It’s been getting kind of serious in here lately. And yesterday was a serious day. I want to change gears and add some funny to this blog. Hopefully you’ll laugh, commiserate, or just enjoy my rant.
So, in no particular order, here are some of the little, mundane things that annoy the tar out of me:
1. People who don’t put their grocery cart in the cart collection space when they are done. Because then the wind blows it into MY car and now I have a dent or a door ding. People like you are the reason the rest of us can’t have nice things. (And as one who could also stand to lose a few pounds myself: sir or madam, you could use the extra 15 foot walk. Just sayin’.)

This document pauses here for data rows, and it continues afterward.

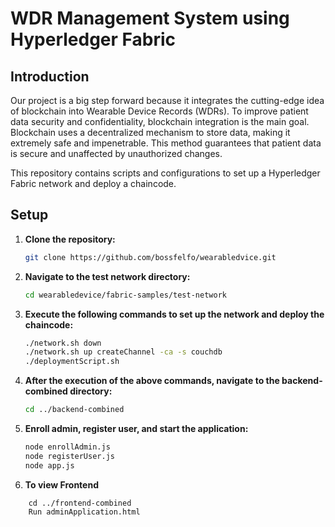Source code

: # WDR Management System using Hyperledger Fabric

## Introduction

Our project is a big step forward because it integrates the cutting-edge idea of blockchain into Wearable Device Records (WDRs). To improve patient data security and confidentiality, blockchain integration is the main goal. Blockchain uses a decentralized mechanism to store data, making it extremely safe and impenetrable. This method guarantees that patient data is secure and unaffected by unauthorized changes.

This repository contains scripts and configurations to set up a Hyperledger Fabric network and deploy a chaincode.


## Setup

1. **Clone the repository:**

   ```bash
   git clone https://github.com/bossfelfo/wearabledvice.git
   ```

2. **Navigate to the test network directory:**

   ```bash
   cd wearabledevice/fabric-samples/test-network

   ```

3. **Execute the following commands to set up the network and deploy the chaincode:**

   ```bash
   ./network.sh down
   ./network.sh up createChannel -ca -s couchdb
   ./deploymentScript.sh
   ```

4. **After the execution of the above commands, navigate to the backend-combined directory:**

   ```bash
   cd ../backend-combined
   ```

5. **Enroll admin, register user, and start the application:**

   ```bash
   node enrollAdmin.js
   node registerUser.js
   node app.js
   ```

6. **To view Frontend**

```
    cd ../frontend-combined
    Run adminApplication.html
```
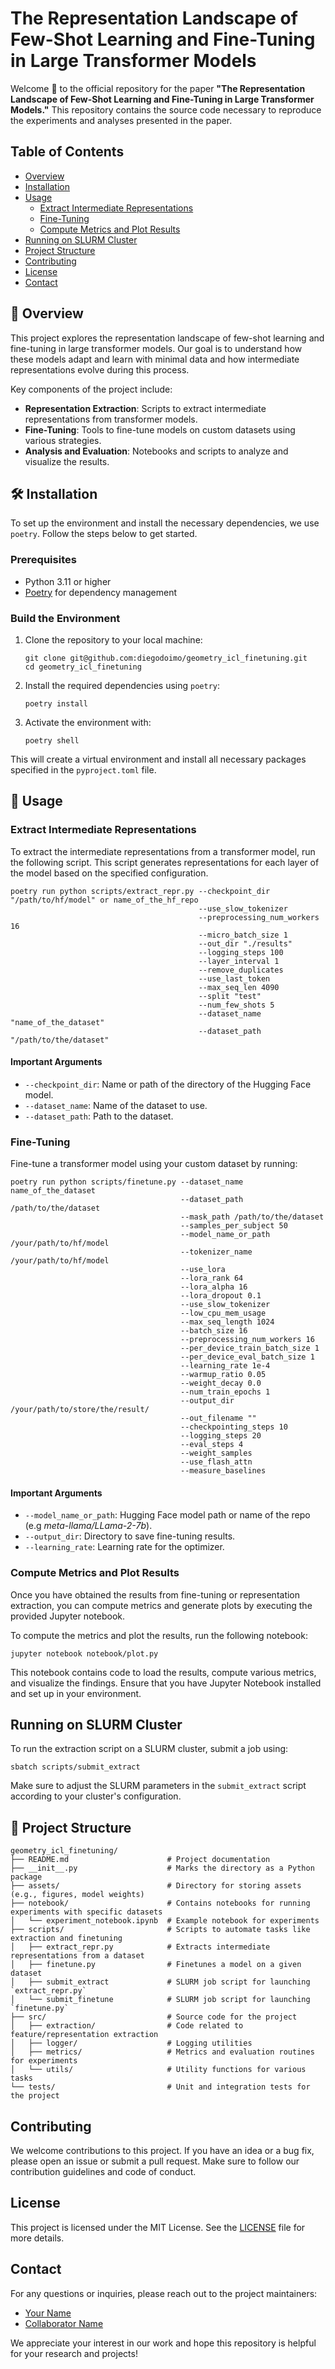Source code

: # The Representation Landscape of Few-Shot Learning and Fine-Tuning in Large Transformer Models

Welcome 👋 to the official repository for the paper **"The Representation Landscape of Few-Shot Learning and Fine-Tuning in Large Transformer Models."** This repository contains the source code necessary to reproduce the experiments and analyses presented in the paper.

## Table of Contents

- [Overview](#overview)
- [Installation](#installation)
- [Usage](#usage)
  - [Extract Intermediate Representations](#extract-intermediate-representations)
  - [Fine-Tuning](#fine-tuning)
  - [Compute Metrics and Plot Results](#compute-metrics-and-plot-results)
- [Running on SLURM Cluster](#running-on-slurm-cluster)
- [Project Structure](#project-structure)
- [Contributing](#contributing)
- [License](#license)
- [Contact](#contact)

## 📖 Overview

This project explores the representation landscape of few-shot learning and fine-tuning in large transformer models. Our goal is to understand how these models adapt and learn with minimal data and how intermediate representations evolve during this process.

Key components of the project include:
- **Representation Extraction**: Scripts to extract intermediate representations from transformer models.
- **Fine-Tuning**: Tools to fine-tune models on custom datasets using various strategies.
- **Analysis and Evaluation**: Notebooks and scripts to analyze and visualize the results.

## 🛠️ Installation

To set up the environment and install the necessary dependencies, we use `poetry`. Follow the steps below to get started.

### Prerequisites

- Python 3.11 or higher
- [Poetry](https://python-poetry.org/docs/#installation) for dependency management

### Build the Environment

1. Clone the repository to your local machine:

    ```
    git clone git@github.com:diegodoimo/geometry_icl_finetuning.git
    cd geometry_icl_finetuning
    ```

2. Install the required dependencies using `poetry`:

    ```
    poetry install
    ```
3. Activate the environment with:
    
    ```
    poetry shell
    ```

This will create a virtual environment and install all necessary packages specified in the `pyproject.toml` file.

## 🚀 Usage

### Extract Intermediate Representations

To extract the intermediate representations from a transformer model, run the following script. This script generates representations for each layer of the model based on the specified configuration.

```
poetry run python scripts/extract_repr.py --checkpoint_dir "/path/to/hf/model" or name_of_the_hf_repo
                                          --use_slow_tokenizer 
                                          --preprocessing_num_workers 16
                                          --micro_batch_size 1
                                          --out_dir "./results"
                                          --logging_steps 100
                                          --layer_interval 1
                                          --remove_duplicates
                                          --use_last_token
                                          --max_seq_len 4090
                                          --split "test"
                                          --num_few_shots 5
                                          --dataset_name "name_of_the_dataset"
                                          --dataset_path "/path/to/the/dataset"
```

#### Important Arguments

- `--checkpoint_dir`: Name or path of the directory of the Hugging Face model.
- `--dataset_name`: Name of the dataset to use.
- `--dataset_path`: Path to the dataset.

### Fine-Tuning

Fine-tune a transformer model using your custom dataset by running:

```
poetry run python scripts/finetune.py --dataset_name name_of_the_dataset
                                      --dataset_path /path/to/the/dataset
                                      --mask_path /path/to/the/dataset
                                      --samples_per_subject 50
                                      --model_name_or_path /your/path/to/hf/model
                                      --tokenizer_name /your/path/to/hf/model
                                      --use_lora
                                      --lora_rank 64
                                      --lora_alpha 16
                                      --lora_dropout 0.1
                                      --use_slow_tokenizer
                                      --low_cpu_mem_usage
                                      --max_seq_length 1024
                                      --batch_size 16
                                      --preprocessing_num_workers 16
                                      --per_device_train_batch_size 1
                                      --per_device_eval_batch_size 1
                                      --learning_rate 1e-4
                                      --warmup_ratio 0.05
                                      --weight_decay 0.0
                                      --num_train_epochs 1
                                      --output_dir /your/path/to/store/the/result/
                                      --out_filename ""
                                      --checkpointing_steps 10
                                      --logging_steps 20
                                      --eval_steps 4
                                      --weight_samples
                                      --use_flash_attn
                                      --measure_baselines
```

#### Important Arguments

- `--model_name_or_path`: Hugging Face model path or name of the repo (e.g *meta-llama/LLama-2-7b*).
- `--output_dir`: Directory to save fine-tuning results.
- `--learning_rate`: Learning rate for the optimizer.

### Compute Metrics and Plot Results

Once you have obtained the results from fine-tuning or representation extraction, you can compute metrics and generate plots by executing the provided Jupyter notebook.

To compute the metrics and plot the results, run the following notebook:

```
jupyter notebook notebook/plot.py
```

This notebook contains code to load the results, compute various metrics, and visualize the findings. Ensure that you have Jupyter Notebook installed and set up in your environment.

## Running on SLURM Cluster

To run the extraction script on a SLURM cluster, submit a job using:

```
sbatch scripts/submit_extract
```

Make sure to adjust the SLURM parameters in the `submit_extract` script according to your cluster's configuration.

## 📁 Project Structure

```
geometry_icl_finetuning/
├── README.md                      # Project documentation
├── __init__.py                    # Marks the directory as a Python package
├── assets/                        # Directory for storing assets (e.g., figures, model weights)
├── notebook/                      # Contains notebooks for running experiments with specific datasets
│   └── experiment_notebook.ipynb  # Example notebook for experiments
├── scripts/                       # Scripts to automate tasks like extraction and finetuning
│   ├── extract_repr.py            # Extracts intermediate representations from a dataset
│   ├── finetune.py                # Finetunes a model on a given dataset
│   ├── submit_extract             # SLURM job script for launching `extract_repr.py`
│   └── submit_finetune            # SLURM job script for launching `finetune.py`
├── src/                           # Source code for the project
│   ├── extraction/                # Code related to feature/representation extraction
│   ├── logger/                    # Logging utilities
│   ├── metrics/                   # Metrics and evaluation routines for experiments
│   └── utils/                     # Utility functions for various tasks
└── tests/                         # Unit and integration tests for the project
```

## Contributing

We welcome contributions to this project. If you have an idea or a bug fix, please open an issue or submit a pull request. Make sure to follow our contribution guidelines and code of conduct.

## License

This project is licensed under the MIT License. See the [LICENSE](LICENSE) file for more details.

## Contact

For any questions or inquiries, please reach out to the project maintainers:

- [Your Name](mailto:your.email@example.com)
- [Collaborator Name](mailto:collaborator.email@example.com)

We appreciate your interest in our work and hope this repository is helpful for your research and projects!
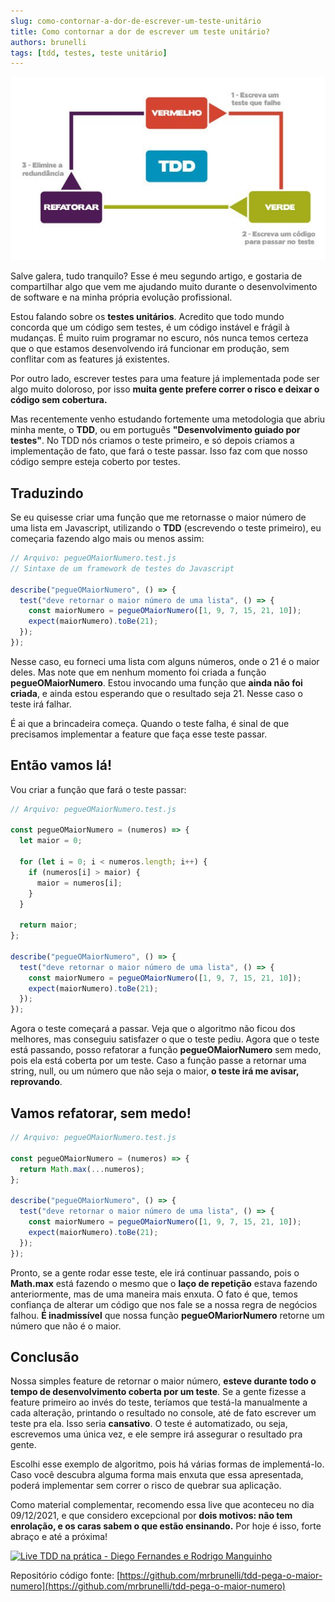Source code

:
 ```yaml
---
slug: como-contornar-a-dor-de-escrever-um-teste-unitário
title: Como contornar a dor de escrever um teste unitário?
authors: brunelli
tags: [tdd, testes, teste unitário]
---
```


![TDD Banner](./tdd.jpeg)

Salve galera, tudo tranquilo? Esse é meu segundo artigo, e gostaria de compartilhar algo que vem me ajudando muito durante o desenvolvimento de software e na minha própria evolução profissional.

Estou falando sobre os **testes unitários**. Acredito que todo mundo concorda que um código sem testes, é um código instável e frágil à mudanças. É muito ruim programar no escuro, nós nunca temos certeza que o que estamos desenvolvendo irá funcionar em produção, sem conflitar com as features já existentes.

Por outro lado, escrever testes para uma feature já implementada pode ser algo muito doloroso, por isso **muita gente prefere correr o risco e deixar o código sem cobertura.**

Mas recentemente venho estudando fortemente uma metodologia que abriu minha mente, o **TDD**, ou em português **"Desenvolvimento guiado por testes"**. No TDD nós criamos o teste primeiro, e só depois criamos a implementação de fato, que fará o teste passar. Isso faz com que nosso código sempre esteja coberto por testes.

## Traduzindo

Se eu quisesse criar uma função que me retornasse o maior número de uma lista em Javascript, utilizando o **TDD** (escrevendo o teste primeiro), eu começaria fazendo algo mais ou menos assim:

```js
// Arquivo: pegueOMaiorNumero.test.js
// Sintaxe de um framework de testes do Javascript

describe("pegueOMaiorNumero", () => {
  test("deve retornar o maior número de uma lista", () => {
    const maiorNumero = pegueOMaiorNumero([1, 9, 7, 15, 21, 10]);
    expect(maiorNumero).toBe(21);
  });
});
```

Nesse caso, eu forneci uma lista com alguns números, onde o 21 é o maior deles. Mas note que em nenhum momento foi criada a função **pegueOMaiorNumero**. Estou invocando uma função que **ainda não foi criada**, e ainda estou esperando que o resultado seja 21. Nesse caso o teste irá falhar.

É ai que a brincadeira começa. Quando o teste falha, é sinal de que precisamos implementar a feature que faça esse teste passar.

## Então vamos lá!

Vou criar a função que fará o teste passar:

```js
// Arquivo: pegueOMaiorNumero.test.js

const pegueOMaiorNumero = (numeros) => {
  let maior = 0;

  for (let i = 0; i < numeros.length; i++) {
    if (numeros[i] > maior) {
      maior = numeros[i];
    }
  }

  return maior;
};

describe("pegueOMaiorNumero", () => {
  test("deve retornar o maior número de uma lista", () => {
    const maiorNumero = pegueOMaiorNumero([1, 9, 7, 15, 21, 10]);
    expect(maiorNumero).toBe(21);
  });
});
```

Agora o teste começará a passar. Veja que o algoritmo não ficou dos melhores, mas conseguiu satisfazer o que o teste pediu. Agora que o teste está passando, posso refatorar a função **pegueOMaiorNumero** sem medo, pois ela está coberta por um teste. Caso a função passe a retornar uma string, null, ou um número que não seja o maior, **o teste irá me avisar, reprovando**.

## Vamos refatorar, sem medo!

```js
// Arquivo: pegueOMaiorNumero.test.js

const pegueOMaiorNumero = (numeros) => {
  return Math.max(...numeros);
};

describe("pegueOMaiorNumero", () => {
  test("deve retornar o maior número de uma lista", () => {
    const maiorNumero = pegueOMaiorNumero([1, 9, 7, 15, 21, 10]);
    expect(maiorNumero).toBe(21);
  });
});
```

Pronto, se a gente rodar esse teste, ele irá continuar passando, pois o **Math.max** está fazendo o mesmo que o **laço de repetição** estava fazendo anteriormente, mas de uma maneira mais enxuta. O fato é que, temos confiança de alterar um código que nos fale se a nossa regra de negócios falhou. **É inadmissível** que nossa função **pegueOMariorNumero** retorne um número que não é o maior.

## Conclusão

Nossa simples feature de retornar o maior número, **esteve durante todo o tempo de desenvolvimento coberta por um teste**. Se a gente fizesse a feature primeiro ao invés do teste, teríamos que testá-la manualmente a cada alteração, printando o resultado no console, até de fato escrever um teste pra ela. Isso seria **cansativo**. O teste é automatizado, ou seja, escrevemos uma única vez, e ele sempre irá assegurar o resultado pra gente.

Escolhi esse exemplo de algoritmo, pois há várias formas de implementá-lo. Caso você descubra alguma forma mais enxuta que essa apresentada, poderá implementar sem correr o risco de quebrar sua aplicação.

Como material complementar, recomendo essa live que aconteceu no dia 09/12/2021, e que considero excepcional por **dois motivos: não tem enrolação, e os caras sabem o que estão ensinando.** Por hoje é isso, forte abraço e até a próxima!

[![Live TDD na prática - Diego Fernandes e Rodrigo Manguinho](https://img.youtube.com/vi/sg1zFpNM5Jw/0.jpg)](https://youtu.be/sg1zFpNM5Jw)

Repositório código fonte: [https://github.com/mrbrunelli/tdd-pega-o-maior-numero](https://github.com/mrbrunelli/tdd-pega-o-maior-numero)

2. When every song on the way to work is crap. Yes, I know in the era of mp3, I should be in total control of what I listen to in the car, but a) Hyundai added the aux jack in the model year after my car, b) sometimes you just like to be surprised with something old you haven’t heard in a while or something new you haven’t discovered yet, and c) then what am I paying XM for if I’m not listening. But when it’s all James Taylor, bad Poison (Every Rose Has Its Thorns, anyone?) and that damn Goo Goo Dolls song from that movie with Nicolas Cage and Meg Ryan, it just starts the day off in a bad, bad way.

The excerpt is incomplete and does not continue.